「専門型」裁量労働制とは?
専門型裁量労働制とは,仕事の性質ややり方上その従業員の方の裁量に大きくゆだねる点があるために,その方に仕事のやり方や時間配分の決定などについて会社が指示するのが困難である仕事(業務)に適用されるものです。どういった仕事(業務)が当てはまるかは法令で定められています。こうした仕事(業務)にあてはまる場合に,一定の条件のもとに実際の勤務時間にかかわらず一定の時間勤務したものとして扱うというのが,この制度になります。
法令上は,①新商品や技術の開発研究などの業務②情報処理システムの分析や設計③新聞・出版の記事の取材編集,放送番組制作のための取材編集④衣服や室内装飾・工業製品。広告などのデザイン考案④放送番組・映画などのプロデユーサー等⑥「厚生労働大臣の指定する」業務,が挙げられています。⑥については,士業(弁護士や税理士等)・大学教授・証券アナリスト・コピーライター・ソフトウェア開発等が該当します。
実際の導入には,法律で定められた手続きをとる必要がありますが,どの業務が対象になるのかなどの点を事業場ごと(会社ごとではありません)に労使協定を作り,その事業場ごとの労働基準監督署長に届け出る必要があります。
実際に適用対象かどうかが問題になったケース
これまでいくつかのケースで,この制度の適用対象になるのかどうか・この制度を定めるうえでの手続き条件を満たしているのかどうかが問題になったものはいくつかあります。
比較的最近のケースでは,絵画制作等を営んでいた個人事業主の方に雇用されていた方が,残業代その他の請求をしたものです。争点は多くありますが,専門型裁量労働制の適用があれば,実際の勤務時間がどこまで長くても(実際には短くても)一定時間働いたものとみなされる(つまり,残業があっても残業代は出ない・勤務時間が少なくても目いっぱい給料の支払い義務がある)ことになります。このケースでは,対象となった方が,法令で定められた上記の④衣服や室内装飾・工業製品。

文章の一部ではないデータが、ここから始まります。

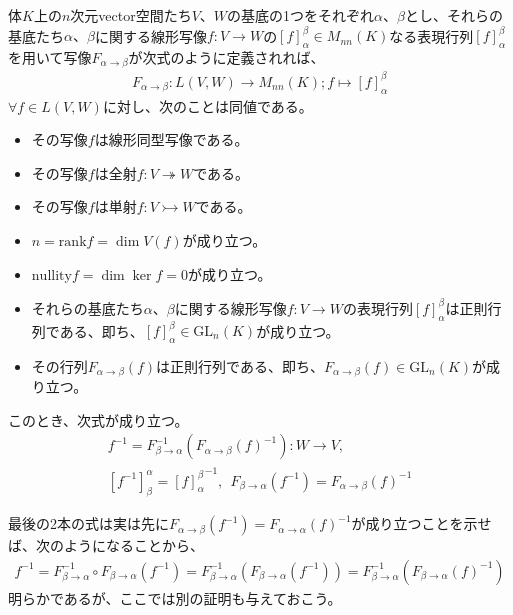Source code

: \documentclass[dvipdfmx]{jsarticle}
\begin{document}
\begin{thm}
\label{2.1.5.16}
体$K$上の$n$次元vector空間たち$V$、$W$の基底の1つをそれぞれ$\alpha$、$\beta$とし、それらの基底たち$\alpha 、\beta$に関する線形写像$f:V \rightarrow W$の$[ f]^{\beta}_{\alpha} \in M_{nn}(K)$なる表現行列$[ f]^{\beta}_{\alpha}$を用いて写像$F_{\alpha \rightarrow \beta}$が次式のように定義されれば、
\begin{align*}
F_{\alpha \rightarrow \beta}:L(V,W) \rightarrow M_{nn}(K);f \mapsto [ f]^{\beta}_{\alpha}
\end{align*}
$\forall f \in L(V,W)$に対し、次のことは同値である。
\begin{itemize}
\item
  その写像$f$は線形同型写像である。
\item
  その写像$f$は全射$f:V \twoheadrightarrow W$である。
\item
  その写像$f$は単射$f:V \rightarrowtail W$である。
\item
  $n = {\mathrm{rank}}f = \dim{V(f)}$が成り立つ。
\item
  ${\mathrm{nullity}}f = \dim{\ker f} = 0$が成り立つ。
\item
  それらの基底たち$\alpha$、$\beta$に関する線形写像$f:V \rightarrow W$の表現行列$[ f]^{\beta}_{\alpha}$は正則行列である、即ち、$[ f]^{\beta}_{\alpha} \in {\mathrm{GL}}_{n}(K)$が成り立つ。
\item
  その行列$F_{\alpha \rightarrow \beta}(f)$は正則行列である、即ち、$F_{\alpha \rightarrow \beta}(f) \in {\mathrm{GL}}_{n}(K)$が成り立つ。
\end{itemize}
このとき、次式が成り立つ。
\begin{align*}
f^{- 1} = F_{\beta \rightarrow \alpha}^{- 1}\left( {F_{\alpha \rightarrow \beta}(f)}^{- 1} \right):W \rightarrow V, \\
\left[ f^{- 1} \right]^{\alpha}_{\beta} = {[ f]^{\beta}_{\alpha}}^{- 1},\ \ F_{\beta \rightarrow \alpha}\left( f^{- 1} \right) = {F_{\alpha \rightarrow \beta}(f)}^{- 1}
\end{align*}\par
最後の2本の式は実は先に$F_{\alpha \rightarrow \beta}\left( f^{- 1} \right) = {F_{\alpha \rightarrow \alpha}(f)}^{- 1}$が成り立つことを示せば、次のようになることから、
\begin{align*}
f^{- 1} = F_{\beta \rightarrow \alpha}^{- 1} \circ F_{\beta \rightarrow \alpha}\left( f^{- 1} \right) = F_{\beta \rightarrow \alpha}^{- 1}\left( F_{\beta \rightarrow \alpha}\left( f^{- 1} \right) \right) = F_{\beta \rightarrow \alpha}^{- 1}\left( {F_{\beta \rightarrow \alpha}(f)}^{- 1} \right)
\end{align*}
明らかであるが、ここでは別の証明も与えておこう。
\end{thm}
\end{document}
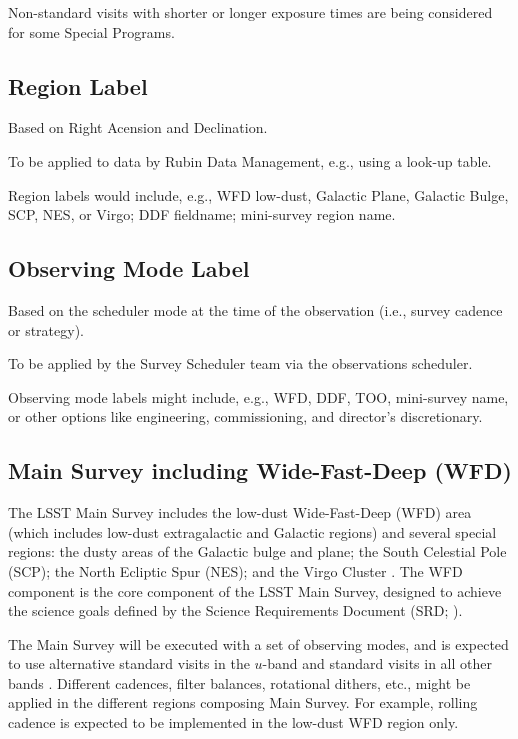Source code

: Non-standard visits with shorter or longer exposure times are being 
considered for some Special Programs.

\subsection{Region Label}

Based on Right Acension and Declination.

To be applied to data by Rubin Data Management, e.g., using a look-up table.

Region labels would include, e.g., WFD low-dust, Galactic Plane, Galactic 
Bulge, SCP, NES, or Virgo; DDF fieldname; mini-survey region name.

\subsection{Observing Mode Label}

Based on the scheduler mode at the time of the observation
(i.e., survey cadence or strategy).

To be applied by the Survey Scheduler team via the observations scheduler.

Observing mode labels might include, e.g., WFD, DDF, TOO, mini-survey name, or other 
options like engineering, commissioning, and director's discretionary.

\subsection{Main Survey including Wide-Fast-Deep (WFD)}

The LSST Main Survey includes the low-dust Wide-Fast-Deep (WFD) area 
(which includes low-dust extragalactic and Galactic regions) 
and several special regions:
the dusty areas of the Galactic bulge and plane; the South Celestial Pole (SCP); 
the North Ecliptic Spur (NES); and the Virgo Cluster .
The WFD component is the core component of the LSST Main Survey, designed to achieve the science 
goals defined by the Science Requirements Document (SRD; ).

The Main Survey will be executed with a set of observing modes, and 
is expected to use alternative standard visits in the $u$-band and 
standard visits in all other bands .
Different cadences, filter balances, rotational dithers, etc., 
might be applied in the different regions composing Main Survey.
For example, rolling cadence is expected to be implemented in the low-dust 
WFD region only.

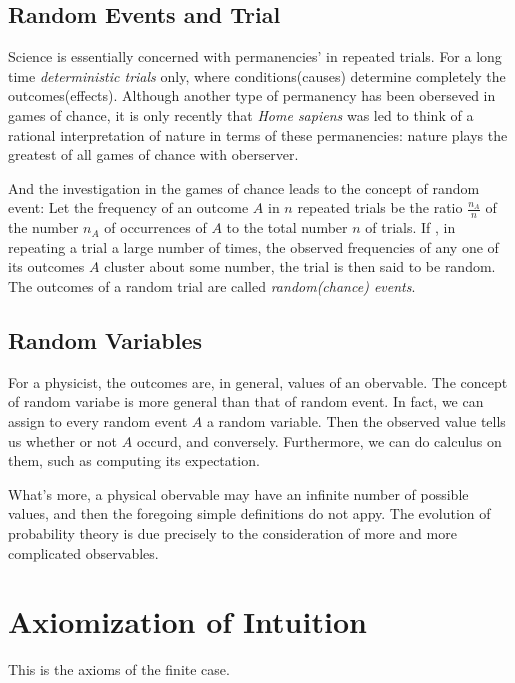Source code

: \documentclass[a4paper]{book}
\begin{document}
	\subsection{Random Events and Trial}

	Science is essentially concerned with  permanencies' in repeated trials.
	For a long time \textit{deterministic trials} only, where
	conditions(causes) determine completely the outcomes(effects). Although
	another type of permanency has been oberseved in games of chance, it is
	only recently that \textit{Home sapiens} was led to think of a rational
	interpretation of nature in terms of these permanencies: nature plays
	the greatest of all games of chance with
	oberserver.\cite{1977probability}

	And the investigation in the games of chance leads to the concept of
	random event: Let the frequency of an outcome $A$ in $n$ repeated
	trials be the ratio $\frac{n_A}{n}$ of the number $n_A$ of occurrences
	of $A$ to the total number $n$ of trials. If , in repeating a trial a
	large number of times, the observed frequencies of any one of its
	outcomes $A$ cluster about some number, the trial is then said to be
	random. The outcomes of a random trial are called \textit{random(chance)
	events}.\cite{1977probability}

	\subsection{Random Variables}

	For a physicist, the outcomes are, in general, values of an obervable.
	The concept of random variabe is more general than that of random event.
	In fact, we can assign to every random event $A$ a random variable. Then
	the observed value tells us whether or not $A$ occurd, and conversely.
	Furthermore, we can do calculus on them, such as computing its
	expectation.\cite{1977probability}

	What's more, a physical obervable may have an infinite number of
	possible values, and then the foregoing simple definitions do not appy.
	The evolution of probability theory is due precisely to the
	consideration of more and more complicated
	observables.\cite{1977probability}

\section{Axiomization of Intuition}

	This is the axioms of the finite case.
\end{document}
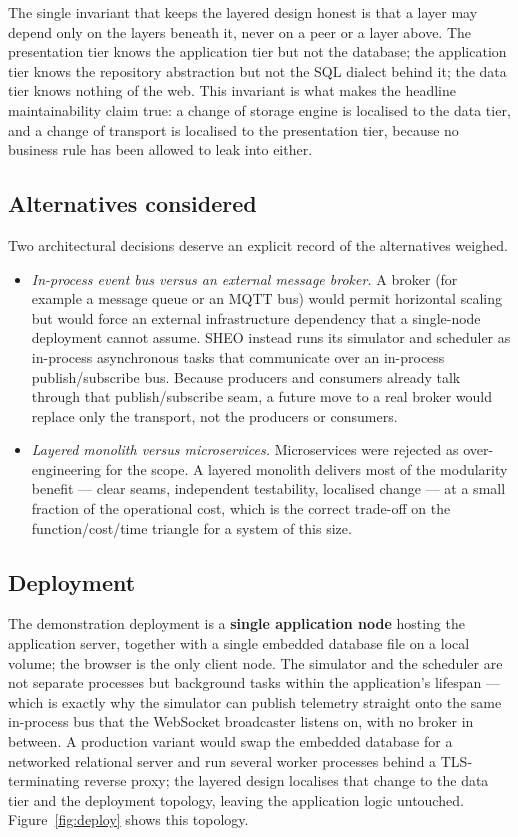 The single invariant that keeps the layered design honest is that a layer may depend
only on the layers beneath it, never on a peer or a layer above. The presentation
tier knows the application tier but not the database; the application tier knows the
repository abstraction but not the SQL dialect behind it; the data tier knows nothing
of the web. This invariant is what makes the headline maintainability claim true: a
change of storage engine is localised to the data tier, and a change of transport is
localised to the presentation tier, because no business rule has been allowed to leak
into either.

\subsection{Alternatives considered}

Two architectural decisions deserve an explicit record of the alternatives weighed.

\begin{itemize}[leftmargin=1.4em]
  \item \emph{In-process event bus versus an external message broker.} A broker
  (for example a message queue or an MQTT bus) would permit horizontal scaling but
  would force an external infrastructure dependency that a single-node deployment
  cannot assume. SHEO instead runs its simulator and scheduler as in-process
  asynchronous tasks that communicate over an in-process publish/subscribe bus.
  Because producers and consumers already talk through that publish/subscribe seam,
  a future move to a real broker would replace only the transport, not the
  producers or consumers.
  \item \emph{Layered monolith versus microservices.} Microservices were rejected as
  over-engineering for the scope. A layered monolith delivers most of the modularity
  benefit --- clear seams, independent testability, localised change --- at a small
  fraction of the operational cost, which is the correct trade-off on the
  function/cost/time triangle for a system of this size.
\end{itemize}

\subsection{Deployment}

The demonstration deployment is a \textbf{single application node} hosting the
application server, together with a single embedded database file on a local volume;
the browser is the only client node. The simulator and the scheduler are not separate
processes but background tasks within the application's lifespan --- which is exactly
why the simulator can publish telemetry straight onto the same in-process bus that the
WebSocket broadcaster listens on, with no broker in between. A production variant would
swap the embedded database for a networked relational server and run several worker
processes behind a TLS-terminating reverse proxy; the layered design localises that
change to the data tier and the deployment topology, leaving the application logic
untouched. Figure~\ref{fig:deploy} shows this topology.

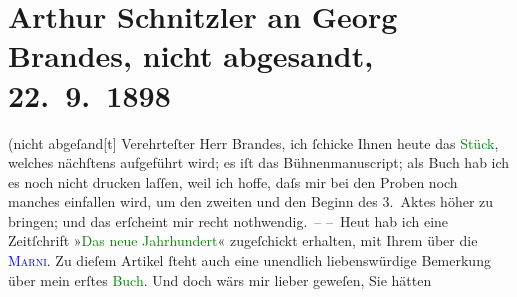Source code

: 

               \section[Arthur Schnitzler an Georg Brandes, nicht abgesandt, 22. 9. 1898]{ Arthur Schnitzler an Georg Brandes, nicht abgesandt,
                    22. 9. 1898}\nopagebreak{}\rehead{ }\normalsize\beginnumbering{} \toendnotes[C]{\smallbreak\pagebreak[2]} 
\toendnotes[C]{\smallbreak}\pstart
           \noindent{} (nicht abgeſand{[}t{]}\pend
           \pstart{}{\pb}Verehrteſter Herr Brandes,\pend\pstart
           ich ſchicke Ihnen heute das \textcolor{green}{Stück}{}, welches nächſtens aufgeführt wird; es iſt das Bühnenmanuscript;
                    als Buch hab ich es noch nicht drucken laſſen, weil ich hoffe, daſs mir bei den
                    Proben noch manches einfallen wird, um den zweiten und den Beginn des 3. Aktes
                    höher zu bringen; und das erſcheint mir recht nothwendig. –\pend
           \pstart
           – Heut hab ich eine Zeitſchrift »\textcolor{green}{Das neue
                        Jahrhundert}{}\ledrightnote{\textcolor{green}{Das neue Jahrhundert}}« zugeſchickt erhalten, mit Ihrem \label{K_L00848_1v}\label{K_L00848_1h} über die \textcolor{blue}{\textsc{Marni}}{}\ledrightnote{\textcolor{blue}{Jeanne Marni}}. {\pb}Zu dieſem Artikel ſteht auch eine
                    unendlich liebenswürdige Bemerkung über mein erſtes \textcolor{green}{Buch}{}. Und doch wärs mir lieber geweſen, Sie hätten
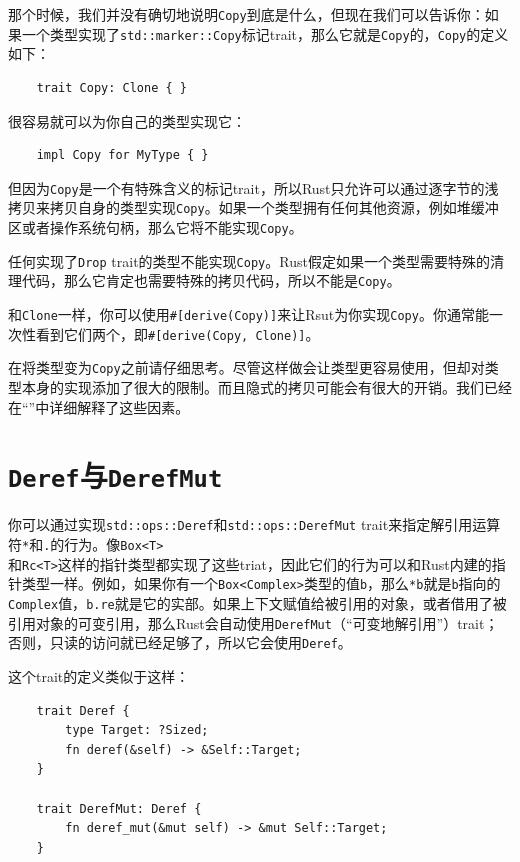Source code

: 那个时候，我们并没有确切地说明\texttt{Copy}到底是什么，但现在我们可以告诉你：如果一个类型实现了\texttt{std::marker::Copy}标记trait，那么它就是\texttt{Copy}的，\texttt{Copy}的定义如下：
\begin{verbatim}
    trait Copy: Clone { }
\end{verbatim}

很容易就可以为你自己的类型实现它：
\begin{verbatim}
    impl Copy for MyType { }
\end{verbatim}

但因为\texttt{Copy}是一个有特殊含义的标记trait，所以Rust只允许可以通过逐字节的浅拷贝来拷贝自身的类型实现\texttt{Copy}。如果一个类型拥有任何其他资源，例如堆缓冲区或者操作系统句柄，那么它将不能实现\texttt{Copy}。

任何实现了\texttt{Drop} trait的类型不能实现\texttt{Copy}。Rust假定如果一个类型需要特殊的清理代码，那么它肯定也需要特殊的拷贝代码，所以不能是\texttt{Copy}。

和\texttt{Clone}一样，你可以使用\texttt{\#[derive(Copy)]}来让Rsut为你实现\texttt{Copy}。你通常能一次性看到它们两个，即\texttt{\#[derive(Copy, Clone)]}。

在将类型变为\texttt{Copy}之前请仔细思考。尽管这样做会让类型更容易使用，但却对类型本身的实现添加了很大的限制。而且隐式的拷贝可能会有很大的开销。我们已经在“”中详细解释了这些因素。

\section{\texttt{Deref}与\texttt{DerefMut}}\label{deref}

你可以通过实现\texttt{std::ops::Deref}和\texttt{std::ops::DerefMut} trait来指定解引用运算符\texttt{*}和\texttt{.}的行为。像\texttt{Box<T>}\\
和\texttt{Rc<T>}这样的指针类型都实现了这些triat，因此它们的行为可以和Rust内建的指针类型一样。例如，如果你有一个\texttt{Box<Complex>}类型的值\texttt{b}，那么\texttt{*b}就是\texttt{b}指向的\texttt{Complex}值，\texttt{b.re}就是它的实部。如果上下文赋值给被引用的对象，或者借用了被引用对象的可变引用，那么Rust会自动使用\texttt{DerefMut}（“可变地解引用”）trait；否则，只读的访问就已经足够了，所以它会使用\texttt{Deref}。

这个trait的定义类似于这样：
\begin{verbatim}
    trait Deref {
        type Target: ?Sized;
        fn deref(&self) -> &Self::Target;
    }

    trait DerefMut: Deref {
        fn deref_mut(&mut self) -> &mut Self::Target;
    }
\end{verbatim}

広告などのデザイン考案,を行うかどうか・そもそも法令で要求された手続き条件を満たすかどうかが問題になりました。
結論から言えば,手続き条件を満たしていないということで,請求が一部認められています。これは,実際の勤務時間に応じて残業があれば残業代が生じるという形になります。
これまで,こうした手続き上の問題のほかに,似たような争いについて,先ほどうえで挙げた①から⑥の中に該当となった業務が含まれるのかどうか問題になったものはいくつかあります。仮に導入を考えていくのであれば,手続き上の問題のほかに,こうした実際に業務が該当するのかどうか問題になったケースをよく検討していく必要があるでしょう。